South Carolina discovers the first known American case

Health professionals at the Medical University of South Carolina will conduct free Covid-19 tests on Wednesday, January 13, 2021, at a parking lot location between Edmund’s Oast and Butcher & Bee restaurants in Charleston, South Carolina, USA.

Micah Green | Bloomberg | Getty Images

The first Covid-19 cases in the US of a new, highly contagious strain of the virus first found in South Africa have been discovered in South Carolina, the state’s health department said Thursday.

The South Carolina Department of Health and Environmental Control said the strain, known as B.1.351, was found in two adults with no history of travel or connection to each other. The Centers for Disease Control and Prevention informed South Carolina health officials late on Wednesday that a sample tested at LabCorp was the B.1.351 variant, the health department said Thursday.

The state’s own public health laboratory later identified “a separate case of the same variant” in a sample tested Monday, the South Carolina Department of Health said in a statement.
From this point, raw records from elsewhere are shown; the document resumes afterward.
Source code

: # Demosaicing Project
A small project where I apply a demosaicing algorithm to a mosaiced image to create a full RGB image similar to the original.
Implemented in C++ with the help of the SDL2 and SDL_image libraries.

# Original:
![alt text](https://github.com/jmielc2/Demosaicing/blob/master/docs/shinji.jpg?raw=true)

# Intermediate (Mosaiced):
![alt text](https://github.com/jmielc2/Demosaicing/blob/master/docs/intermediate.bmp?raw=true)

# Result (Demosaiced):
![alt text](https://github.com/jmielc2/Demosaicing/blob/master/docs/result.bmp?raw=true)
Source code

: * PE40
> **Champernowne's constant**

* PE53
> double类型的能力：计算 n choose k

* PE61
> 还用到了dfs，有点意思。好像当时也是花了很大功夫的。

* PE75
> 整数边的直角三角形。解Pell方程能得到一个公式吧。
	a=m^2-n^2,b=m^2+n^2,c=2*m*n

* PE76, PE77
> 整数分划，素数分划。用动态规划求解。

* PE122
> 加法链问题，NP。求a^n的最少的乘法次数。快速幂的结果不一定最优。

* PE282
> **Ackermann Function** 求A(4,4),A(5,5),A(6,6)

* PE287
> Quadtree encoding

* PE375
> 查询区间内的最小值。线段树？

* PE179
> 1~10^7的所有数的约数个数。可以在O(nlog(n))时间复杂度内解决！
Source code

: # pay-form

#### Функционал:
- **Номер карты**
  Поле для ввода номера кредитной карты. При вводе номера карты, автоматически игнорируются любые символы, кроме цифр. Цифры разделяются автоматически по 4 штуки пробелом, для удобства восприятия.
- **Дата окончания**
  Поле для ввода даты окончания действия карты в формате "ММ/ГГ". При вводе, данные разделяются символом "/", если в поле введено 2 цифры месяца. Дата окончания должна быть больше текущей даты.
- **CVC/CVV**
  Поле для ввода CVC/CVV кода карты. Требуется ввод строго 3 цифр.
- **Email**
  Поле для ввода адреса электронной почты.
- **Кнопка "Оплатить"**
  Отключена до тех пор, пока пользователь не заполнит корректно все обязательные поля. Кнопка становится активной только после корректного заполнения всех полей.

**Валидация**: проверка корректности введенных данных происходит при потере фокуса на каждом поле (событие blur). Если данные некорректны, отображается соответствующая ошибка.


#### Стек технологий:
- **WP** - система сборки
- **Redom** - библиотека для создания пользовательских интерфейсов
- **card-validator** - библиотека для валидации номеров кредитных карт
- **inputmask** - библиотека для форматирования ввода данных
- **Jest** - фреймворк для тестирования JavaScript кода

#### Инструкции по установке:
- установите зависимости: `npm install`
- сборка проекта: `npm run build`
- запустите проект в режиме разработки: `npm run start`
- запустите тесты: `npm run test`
While the species appears to be highly transmissible, it doesn’t seem to make people any sicker, the health department said.

“The arrival of the SARS-CoV-2 variant in our state is an important reminder to all South Carolina people that the fight against this deadly virus is far from over,” said Dr. Brannon Traxler, the department’s interim director, said in a statement.

Mutant strains of the coronavirus have migrated to the US in recent weeks. Minnesota health officials on Monday identified the first US case of a similar variant first discovered in Brazil. The US has also identified more than 300 cases with another strain first found in the UK known as B.1.1.7, according to recent data from the CDC.

The appearance of these new species is no surprise to scientists. The US is rapidly increasing its surveillance efforts to track the new strains through genomic sequencing, which may come from overseas or “come from our own country,” said Dr. Rochelle Walensky, the new director of the CDC, last week.

“The CDC is early in its efforts to understand this variant and will continue to provide updates as we learn more,” the health department said in a statement. “CDC’s recommendations to slow the spread – wearing masks, staying at least six feet apart, avoiding crowds, ventilating indoor areas, and washing hands often – will also prevent the spread of this variant.”

Both strains of the virus found in the UK and South Africa have similar mutations, but experts say they developed separately. While it’s no surprise that the virus is mutating, researchers are quickly trying to determine what the changes could mean for recently developed life-saving vaccines and treatments for the disease.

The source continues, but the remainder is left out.